Scenario

In a Security Operations Center (SOC), analysts are constantly overloaded with data from various sources, such as network traffic logs, intrusion detection systems, vulnerability scanners, and endpoint security software. Effectively sifting through this massive amount of information can overwhelm any analyst. Mastering advanced queries can significantly streamline this process, enabling analysts to extract critical insights and make well-informed decisions.

In this room, we will delve into advanced queries for Kibana, an integral component of the Elastic Stack (ELK) that provides visualization and analytics capabilities for data stored in Elasticsearch.

Learning objectives

Learn about different advanced queries
Learning about different query syntaxes (Kibana Query Language and Lucene)

Room Prerequisites

This room assumes that you know the basics of navigating the Kibana dashboard and are familiar with the Kibana Query Language, as we will be heading straight to talking about advanced queries.
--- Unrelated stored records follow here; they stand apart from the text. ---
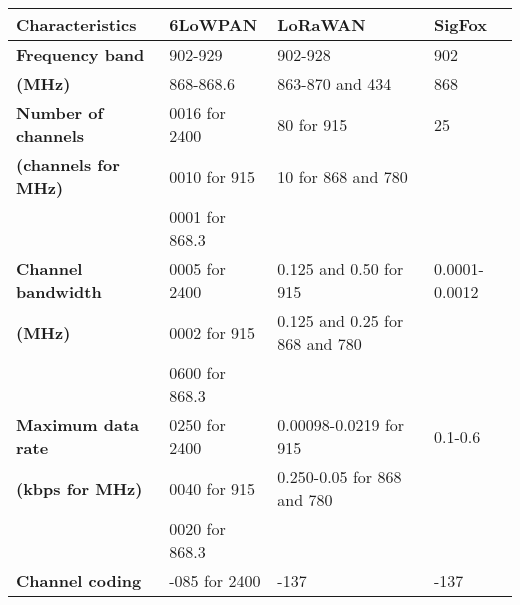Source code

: \begin{table}[h!]
\begin{center}
	\begin{tabular}{l|l|l|l}
	\bf{Characteristics}                           & \bf{6LoWPAN}   & \bf{LoRaWAN}                    & \bf{SigFox}  \\\hline
	\bf{Frequency band}                            & 902-929        & 902-928                         & 902          \\
	\bf{\footnotesize{(MHz)}}                      & 868-868.6      & 863-870 and 434                 & 868          \\\hline
	\bf{Number of channels}                        & 0016 for 2400  & 80             for 915          & 25       \\
	\bf{\footnotesize{(channels for MHz)}}         & 0010 for 915   & 10             for 868 and 780  & \\
	\                                              & 0001 for 868.3 &                                 & \\\hline
	\bf{Channel bandwidth}                         & 0005 for 2400  & 0.125 and 0.50 for 915          & 0.0001-0.0012\\
	\bf{\footnotesize{(MHz)}}                      & 0002 for 915   & 0.125 and 0.25 for 868 and 780  & \\
	\                                              & 0600 for 868.3 &                                 & \\\hline
	\bf{Maximum data rate}                         & 0250 for 2400  & 0.00098-0.0219 for 915          & 0.1-0.6      \\
	\bf{\footnotesize{(kbps for MHz)}}             & 0040 for 915   & 0.250-0.05     for 868 and 780  & \\
	\                                              & 0020 for 868.3 &                                 & \\\hline
	\bf{Channel coding}                            & -085 for 2400  & -137                            & -137         \\

\end{tabular}
\end{center}
\end{table}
If you aren’t, then this room will be a good primer on this topic.
Regular expressions, specifically in Kibana, will be discussed in Task 7. The basic syntax and how regex works will not be addressed, so familiarity and experience using regular expressions on any engine or programming language will significantly help.
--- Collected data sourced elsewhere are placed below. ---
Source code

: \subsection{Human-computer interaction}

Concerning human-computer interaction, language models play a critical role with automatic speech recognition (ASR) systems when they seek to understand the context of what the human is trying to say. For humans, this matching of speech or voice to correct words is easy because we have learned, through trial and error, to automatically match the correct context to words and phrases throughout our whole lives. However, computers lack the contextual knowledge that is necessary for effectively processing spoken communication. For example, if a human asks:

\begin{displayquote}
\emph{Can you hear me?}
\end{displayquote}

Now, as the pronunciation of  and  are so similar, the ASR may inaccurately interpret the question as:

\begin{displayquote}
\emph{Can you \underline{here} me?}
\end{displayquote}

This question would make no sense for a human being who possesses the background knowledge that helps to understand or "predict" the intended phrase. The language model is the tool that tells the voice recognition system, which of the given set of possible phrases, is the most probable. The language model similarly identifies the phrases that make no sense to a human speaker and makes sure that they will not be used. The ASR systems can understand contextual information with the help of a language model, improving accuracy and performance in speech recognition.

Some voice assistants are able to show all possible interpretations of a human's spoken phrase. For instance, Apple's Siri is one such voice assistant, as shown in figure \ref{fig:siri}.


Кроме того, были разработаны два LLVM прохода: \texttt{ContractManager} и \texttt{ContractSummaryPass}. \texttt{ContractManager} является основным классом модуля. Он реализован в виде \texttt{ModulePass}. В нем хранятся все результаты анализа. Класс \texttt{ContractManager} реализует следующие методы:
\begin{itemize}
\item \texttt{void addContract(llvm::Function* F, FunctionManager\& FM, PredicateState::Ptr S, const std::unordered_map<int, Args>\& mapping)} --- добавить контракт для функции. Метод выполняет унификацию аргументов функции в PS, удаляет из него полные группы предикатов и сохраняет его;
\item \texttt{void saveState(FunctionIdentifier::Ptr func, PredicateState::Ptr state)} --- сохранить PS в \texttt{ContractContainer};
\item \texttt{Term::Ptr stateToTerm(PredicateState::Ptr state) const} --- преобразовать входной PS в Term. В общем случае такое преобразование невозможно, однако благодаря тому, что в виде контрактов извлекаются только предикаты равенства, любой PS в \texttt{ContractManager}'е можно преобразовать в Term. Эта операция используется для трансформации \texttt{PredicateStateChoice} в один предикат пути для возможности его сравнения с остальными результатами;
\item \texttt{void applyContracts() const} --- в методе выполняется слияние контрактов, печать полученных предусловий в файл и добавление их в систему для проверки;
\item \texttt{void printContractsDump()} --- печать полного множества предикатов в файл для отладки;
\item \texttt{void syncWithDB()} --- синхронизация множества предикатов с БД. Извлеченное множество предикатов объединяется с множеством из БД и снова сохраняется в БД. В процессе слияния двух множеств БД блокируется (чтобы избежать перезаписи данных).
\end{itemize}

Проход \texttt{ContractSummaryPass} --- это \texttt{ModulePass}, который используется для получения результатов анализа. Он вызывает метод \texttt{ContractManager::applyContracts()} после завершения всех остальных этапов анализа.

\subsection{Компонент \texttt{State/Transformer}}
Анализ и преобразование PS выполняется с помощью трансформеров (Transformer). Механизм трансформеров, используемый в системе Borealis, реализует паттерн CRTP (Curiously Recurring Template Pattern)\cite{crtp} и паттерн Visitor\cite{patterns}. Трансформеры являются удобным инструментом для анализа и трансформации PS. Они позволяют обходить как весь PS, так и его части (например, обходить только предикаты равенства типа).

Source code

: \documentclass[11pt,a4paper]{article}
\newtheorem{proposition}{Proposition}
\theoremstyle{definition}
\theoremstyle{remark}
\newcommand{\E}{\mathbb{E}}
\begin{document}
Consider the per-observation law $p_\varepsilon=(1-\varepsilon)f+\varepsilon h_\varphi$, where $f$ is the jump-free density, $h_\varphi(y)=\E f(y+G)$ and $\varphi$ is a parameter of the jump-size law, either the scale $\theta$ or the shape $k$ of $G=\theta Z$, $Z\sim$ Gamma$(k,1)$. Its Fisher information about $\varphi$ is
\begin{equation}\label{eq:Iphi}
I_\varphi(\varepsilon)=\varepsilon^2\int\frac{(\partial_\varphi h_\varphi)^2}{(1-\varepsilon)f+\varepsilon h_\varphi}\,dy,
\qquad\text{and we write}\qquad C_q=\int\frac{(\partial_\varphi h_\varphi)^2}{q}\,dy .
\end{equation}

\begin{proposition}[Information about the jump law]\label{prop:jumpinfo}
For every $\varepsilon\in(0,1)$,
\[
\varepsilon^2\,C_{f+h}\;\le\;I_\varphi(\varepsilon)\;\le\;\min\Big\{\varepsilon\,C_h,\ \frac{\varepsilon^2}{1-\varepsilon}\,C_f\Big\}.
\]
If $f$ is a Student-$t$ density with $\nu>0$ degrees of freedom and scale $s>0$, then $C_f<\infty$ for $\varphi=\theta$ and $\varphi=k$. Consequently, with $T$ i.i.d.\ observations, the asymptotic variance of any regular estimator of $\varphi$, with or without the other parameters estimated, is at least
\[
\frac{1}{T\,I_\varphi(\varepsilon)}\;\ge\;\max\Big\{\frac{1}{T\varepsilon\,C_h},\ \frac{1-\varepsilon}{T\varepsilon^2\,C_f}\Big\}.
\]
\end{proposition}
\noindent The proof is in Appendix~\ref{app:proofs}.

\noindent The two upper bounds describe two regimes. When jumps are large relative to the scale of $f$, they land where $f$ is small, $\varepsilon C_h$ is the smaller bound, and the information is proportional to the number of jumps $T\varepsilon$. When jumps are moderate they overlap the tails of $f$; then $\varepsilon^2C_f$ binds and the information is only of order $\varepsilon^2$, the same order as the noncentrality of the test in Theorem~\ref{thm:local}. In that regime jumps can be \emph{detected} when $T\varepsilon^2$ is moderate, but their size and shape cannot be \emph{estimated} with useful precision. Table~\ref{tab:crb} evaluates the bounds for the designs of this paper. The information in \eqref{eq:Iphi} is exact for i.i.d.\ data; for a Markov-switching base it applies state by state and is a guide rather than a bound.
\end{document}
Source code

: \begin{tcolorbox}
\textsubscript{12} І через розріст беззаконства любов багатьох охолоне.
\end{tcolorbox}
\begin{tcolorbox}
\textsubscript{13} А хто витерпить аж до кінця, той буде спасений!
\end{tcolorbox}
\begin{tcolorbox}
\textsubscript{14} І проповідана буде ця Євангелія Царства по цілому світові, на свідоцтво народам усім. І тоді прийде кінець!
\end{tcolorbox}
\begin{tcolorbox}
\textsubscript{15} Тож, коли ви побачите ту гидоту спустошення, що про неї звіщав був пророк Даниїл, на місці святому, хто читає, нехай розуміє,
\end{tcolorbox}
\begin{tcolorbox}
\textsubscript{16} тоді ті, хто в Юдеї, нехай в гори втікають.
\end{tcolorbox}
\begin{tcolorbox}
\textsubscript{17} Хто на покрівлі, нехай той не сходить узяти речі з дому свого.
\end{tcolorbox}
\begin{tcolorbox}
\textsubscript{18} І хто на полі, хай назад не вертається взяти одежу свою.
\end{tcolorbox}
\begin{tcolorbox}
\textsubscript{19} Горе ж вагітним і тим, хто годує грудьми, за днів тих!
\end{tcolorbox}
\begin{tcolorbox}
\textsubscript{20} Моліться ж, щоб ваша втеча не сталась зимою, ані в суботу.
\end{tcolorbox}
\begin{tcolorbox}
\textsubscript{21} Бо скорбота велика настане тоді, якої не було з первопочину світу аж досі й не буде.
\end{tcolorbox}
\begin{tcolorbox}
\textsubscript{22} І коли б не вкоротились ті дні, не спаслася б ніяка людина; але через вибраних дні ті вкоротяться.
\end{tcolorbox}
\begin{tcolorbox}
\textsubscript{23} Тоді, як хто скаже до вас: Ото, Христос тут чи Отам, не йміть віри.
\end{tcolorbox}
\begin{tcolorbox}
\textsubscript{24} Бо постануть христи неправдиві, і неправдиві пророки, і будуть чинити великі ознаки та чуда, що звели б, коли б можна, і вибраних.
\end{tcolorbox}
Setting up and connecting to Kibana

Start the virtual machine by clicking on the green “Start Machine” button on the upper right section of this task. Let the VM load for around 5 minutes, as it will run in the background. To access the Kibana dashboard, you can do it in two ways:

Connect via OpenVPN (More info here) and then type the machine’s IP https://10-10-69-18.p.thmlabs.com/ on your browser’s address bar.
Log in to AttackBox VM, open the web browser inside AttackBox, and then type the machine’s IP http://10.10.69.18 on the address bar.

You’ll be presented with the Kibana log in screen. Enter elastic for the username and elastic for the password.

When done correctly, you should see the page below:

A Primer on Advanced Queries

Different Syntaxes

Kibana supports two types of syntax languages for querying in Kibana:

  
- 'KQL (Kibana Query Language)' : Kibana Query Language (KQL) is a user-friendly query language developed by Elastic specifically for Kibana. It provides autocomplete suggestions and supports filtering using various operators and functions.
- 'Lucene Query Syntax' : The Lucene Query Syntax is another query language powered by an open-source search engine library used as a backend for search engines, including Elasticsearch. It is more powerful than KQL but is harder to learn for beginners.

Note: There is another query language abbreviated as KQL, the Kusto Query Language, for use in Microsoft. This is not the same as the Kibana Query Language. So keep this in mind in case you are searching online.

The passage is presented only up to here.